In the termination letter obtained by ABC13, jury service was mentioned. However, the letter stated that White was fired for "abandoning" his job because he did not show up for days of work away from his jury duty, as he had agreed to.

When lawyers in the case he was serving heard about White's firing, they cried foul.

"The letter from Mercedes-Benz references explicitly his jury service, so it's clearly on their minds," said Lee Thweatt, one of the attorneys in the civil trial. "People who serve on juries deserve to be respected, and their job will be waiting for them when they return from jury service."

Geoff Berg was the opposing counsel in the trial, and he too was shocked.

"It is critically important to the function of our government, to our society, that people be permitted to serve as jurors without consequence by their employer," Berg said.

Berg, Thweatt, and all the lawyers in the civil trial were so outraged they decided to represent White for free.

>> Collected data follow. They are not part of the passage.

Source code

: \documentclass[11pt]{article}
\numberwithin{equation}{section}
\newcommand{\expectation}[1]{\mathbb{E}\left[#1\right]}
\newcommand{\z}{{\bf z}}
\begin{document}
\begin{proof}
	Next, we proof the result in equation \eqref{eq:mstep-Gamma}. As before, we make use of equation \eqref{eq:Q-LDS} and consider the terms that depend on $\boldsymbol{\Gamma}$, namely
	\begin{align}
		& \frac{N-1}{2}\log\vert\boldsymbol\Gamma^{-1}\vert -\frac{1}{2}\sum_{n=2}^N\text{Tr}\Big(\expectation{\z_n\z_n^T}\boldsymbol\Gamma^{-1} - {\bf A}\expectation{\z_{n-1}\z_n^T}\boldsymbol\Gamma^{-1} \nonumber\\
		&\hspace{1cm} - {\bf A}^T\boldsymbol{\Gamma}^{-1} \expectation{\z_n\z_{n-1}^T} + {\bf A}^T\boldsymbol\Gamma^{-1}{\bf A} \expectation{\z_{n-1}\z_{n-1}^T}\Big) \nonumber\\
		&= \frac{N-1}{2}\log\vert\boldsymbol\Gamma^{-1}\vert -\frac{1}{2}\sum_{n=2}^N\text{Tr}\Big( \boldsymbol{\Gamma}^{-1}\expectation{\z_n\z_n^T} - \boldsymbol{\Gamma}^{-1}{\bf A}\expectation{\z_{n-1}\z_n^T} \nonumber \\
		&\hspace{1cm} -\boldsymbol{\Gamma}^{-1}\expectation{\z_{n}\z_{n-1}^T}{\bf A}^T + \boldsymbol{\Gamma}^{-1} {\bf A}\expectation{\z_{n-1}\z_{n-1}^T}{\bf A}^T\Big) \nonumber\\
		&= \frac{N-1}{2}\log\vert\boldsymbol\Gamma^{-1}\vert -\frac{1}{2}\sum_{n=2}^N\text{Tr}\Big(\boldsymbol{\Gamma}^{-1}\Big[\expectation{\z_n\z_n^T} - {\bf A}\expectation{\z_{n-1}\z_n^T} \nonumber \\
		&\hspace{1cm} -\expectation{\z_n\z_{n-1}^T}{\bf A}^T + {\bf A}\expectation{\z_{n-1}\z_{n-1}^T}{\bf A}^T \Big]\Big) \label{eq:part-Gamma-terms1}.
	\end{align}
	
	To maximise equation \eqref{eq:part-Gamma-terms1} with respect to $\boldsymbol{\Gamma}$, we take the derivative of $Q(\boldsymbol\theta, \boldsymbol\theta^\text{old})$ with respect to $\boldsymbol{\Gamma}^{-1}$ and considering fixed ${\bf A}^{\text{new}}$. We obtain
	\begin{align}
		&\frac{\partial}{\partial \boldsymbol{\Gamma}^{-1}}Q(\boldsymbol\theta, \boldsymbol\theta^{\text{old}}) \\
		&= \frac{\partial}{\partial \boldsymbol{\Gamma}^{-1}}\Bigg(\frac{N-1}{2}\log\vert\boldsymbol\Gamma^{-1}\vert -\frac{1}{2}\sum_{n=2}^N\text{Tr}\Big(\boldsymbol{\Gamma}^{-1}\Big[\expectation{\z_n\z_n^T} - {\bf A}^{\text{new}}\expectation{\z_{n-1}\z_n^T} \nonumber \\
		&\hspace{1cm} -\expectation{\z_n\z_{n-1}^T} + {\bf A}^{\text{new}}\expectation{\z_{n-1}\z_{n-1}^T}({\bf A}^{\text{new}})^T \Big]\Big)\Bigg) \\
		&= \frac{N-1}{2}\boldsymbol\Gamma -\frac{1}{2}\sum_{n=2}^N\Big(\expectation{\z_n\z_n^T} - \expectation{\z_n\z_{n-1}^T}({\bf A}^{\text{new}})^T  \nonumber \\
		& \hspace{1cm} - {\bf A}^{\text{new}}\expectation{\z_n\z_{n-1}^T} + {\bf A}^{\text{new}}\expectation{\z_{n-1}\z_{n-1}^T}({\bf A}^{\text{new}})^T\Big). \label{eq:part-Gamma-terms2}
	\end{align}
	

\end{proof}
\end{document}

They point out that the law clearly protects jurors from retaliation for serving.

The judge in the original case, McFarland, says it was good to see lawyers on opposing sides agree that jury service is important. The judge even considered hauling the Mercedes-Benz dealership into court to answer questions.

"Jury service is fundamental to our democracy," Judge McFarland said. "This was a young man who had come, who had participated faithfully in doing his service, and was punished by his employer. That's just wrong."

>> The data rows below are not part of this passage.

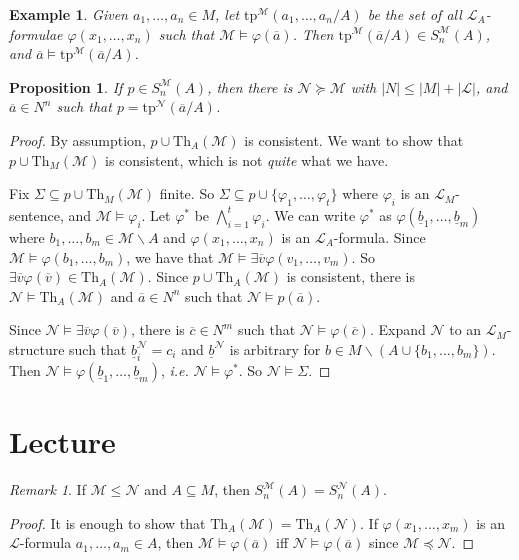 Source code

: \documentclass[]{article}
\theoremstyle{custhm}
\theoremstyle{cusdef}
\theoremstyle{custhm}
\theoremstyle{custhm}
\theoremstyle{custhm}
\newtheorem{prop}[theorem]{Proposition}
\theoremstyle{ex}
\newtheorem{ex}[theorem]{Example}
\theoremstyle{custhm}
\theoremstyle{cusdef}
\theoremstyle{remark}
\theoremstyle{remark}
\theoremstyle{numremark}
\newtheorem{numremark}[theorem]{Remark}
\renewcommand{\L}{\mathcal{L}}
\renewcommand{\it}[1]{\textit{#1}}
\newcommand{\M}{\mathcal{M}}
\renewcommand{\phi}{\varphi}
\renewcommand{\bar}{\overline}
\newcommand{\Th}{\textrm{Th}}
\newcommand{\tp}{\textrm{tp}}
\newcommand{\N}{\mathcal{N}}
\renewcommand{\subset}{\subseteq}
\begin{document}
\begin{ex}
Given $a_1,\dots,a_n\in M$, let $\textrm{tp}^\M(a_1,\dots,a_n/A)$ be the set of all $\L_A$-formulae $\phi(x_1,\dots,x_n)$ such that $\M\models \phi(\bar{a})$. Then $\tp^\M(\bar{a}/A)\in S_n^\M(A)$, and $\bar{a}\models \tp^\M(\bar{a}/A)$.
\end{ex}
\begin{prop}
If $p \in S_n^\M(A)$, then there is $\N\succeq\M$ with $|N| \le |M| + |\L|$, and $\bar{a}\in N^n$ such that $p = \tp^\N(\bar{a}/A)$.
\end{prop}
\begin{proof}
By assumption, $p\cup\Th_A(\M)$ is consistent. We want to show that $p \cup \Th_M(\M)$ is consistent, which is not \it{quite} what we have.

Fix $\Sigma \subset p \cup \Th_M(\M)$ finite. So $\Sigma \subset p \cup \{\phi_1,\dots,\phi_t\}$ where $\phi_i$ is an $\L_M$-sentence, and $\M\models \phi_i$. Let $\phi^\ast$ be $\bigwedge_{i=1}^{t}\phi_i$. We can write $\phi^\ast$ as $\phi(\underline{b}_1,\dots,\underline{b}_m)$ where $b_1,\dots,b_m\in \M\backslash A$ and $\phi(x_1,\dots,x_n)$ is an $\L_A$-formula. Since $\M\models \phi(b_1,\dots,b_m)$, we have that $\M\models \exists \bar{v}\phi(v_1,\dots,v_m)$. So $\exists \bar{v}\phi(\bar{v})\in \Th_A(\M)$. Since $p\cup \Th_A(\M)$ is consistent, there is $\N\models \Th_A(\M)$ and $\bar{a} \in N^n$ such that $\N\models p(\bar{a})$.

Since $\N\models \exists \bar{v}\phi(\bar{v})$, there is $\bar{c} \in N^m$ such that $\N\models \phi(\bar{c})$. Expand $\N$ to an $\L_M$-structure such that $\underline{b}_i^\N = c_i$ and $\underline{b}^\N$ is arbitrary for $b\in M\backslash (A\cup \{b_1,\dots,b_m\})$. Then $\N\models \phi(\underline{b}_1,\dots,\underline{b}_m)$, \it{i.e.} $\N\models \phi^\ast$. So $\N\models \Sigma$.
\end{proof}


\section{Lecture}

\begin{numremark}
If $\M\le \N$ and $A \subset M$, then $S_n^\M(A) = S_n^\N(A)$.
\end{numremark}
\begin{proof}
It is enough to show that $\Th_A(\M) = \Th_A(\N)$. If $\phi(x_1,\dots,x_m)$ is an $\L$-formula $a_1,\dots,a_m\in A$, then $\M\models \phi(\bar{a})$ iff $\N\models \phi(\bar{a})$ since $\M\preceq \N$.
\end{proof}
\end{document}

When asked about the lawsuit, Mercedes-Benz of The Woodlands said they do not comment on pending litigation.

White is now looking for a full-time job.

Mercedes-Benz of The Woodlands released this statement on Thursday morning.

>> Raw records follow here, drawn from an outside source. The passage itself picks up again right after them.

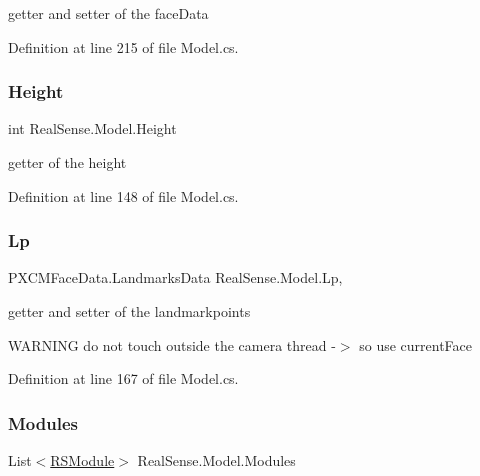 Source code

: getter and setter of the face\+Data 

Definition at line 215 of file Model.\+cs.

\mbox{\label{class_real_sense_1_1_model_abf6324c9f4acc3134909a239eff37a0a}} 
\subsubsection{\texorpdfstring{Height}{Height}}
{\footnotesize\ttfamily int Real\+Sense.\+Model.\+Height\hspace{0.3cm}{\ttfamily [get]}}

getter of the height 

Definition at line 148 of file Model.\+cs.

\mbox{\label{class_real_sense_1_1_model_a3e349d000d00015a340954ec3be977ea}} 
\subsubsection{\texorpdfstring{Lp}{Lp}}
{\footnotesize\ttfamily P\+X\+C\+M\+Face\+Data.\+Landmarks\+Data Real\+Sense.\+Model.\+Lp\hspace{0.3cm}{\ttfamily [get]}, {\ttfamily [set]}}

getter and setter of the landmarkpoints

W\+A\+R\+N\+I\+NG do not touch outside the camera thread -\/$>$ so use current\+Face 

Definition at line 167 of file Model.\+cs.

\mbox{\label{class_real_sense_1_1_model_a9664e53331481e9cc45ad6d3540c218c}} 
\subsubsection{\texorpdfstring{Modules}{Modules}}
{\footnotesize\ttfamily List$<$\hyperlink{class_real_sense_1_1_r_s_module}{R\+S\+Module}$>$ Real\+Sense.\+Model.\+Modules\hspace{0.3cm}{\ttfamily [get]}}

To our customers, friends, colleagues, and community:

A lawsuit filed by a former Mercedes-Benz of The Woodlands employee, Zach White, has recently been reported in the local news. Mr. White claims that he was fired because of his jury service. We have investigated the allegations and are now in a position to respond. The allegations are categorically false. We would now like to set the record straight and provide our customers, employees, and community with the actual facts, together with recorded and written evidence.

In short, Zach White was not terminated as a result of his jury service. When he was selected to serve as an alternate juror, Mr. White volunteered to work on Mondays and Saturdays, regular work days of his, when the trial was not in session. He then failed to show up for three consecutive Monday and Saturday shifts. On the first occasion, when asked, he claimed that he was in court. On the next two he offered no explanation and failed to return numerous calls and text messages. That is why Zach White was terminated. In fact, Mr. White lied about being in court during the first missed shift. The court did not hold trial on that day. In our view, Zach White abused our court system by using jury duty as a cover to shirk his responsibilities to his employer.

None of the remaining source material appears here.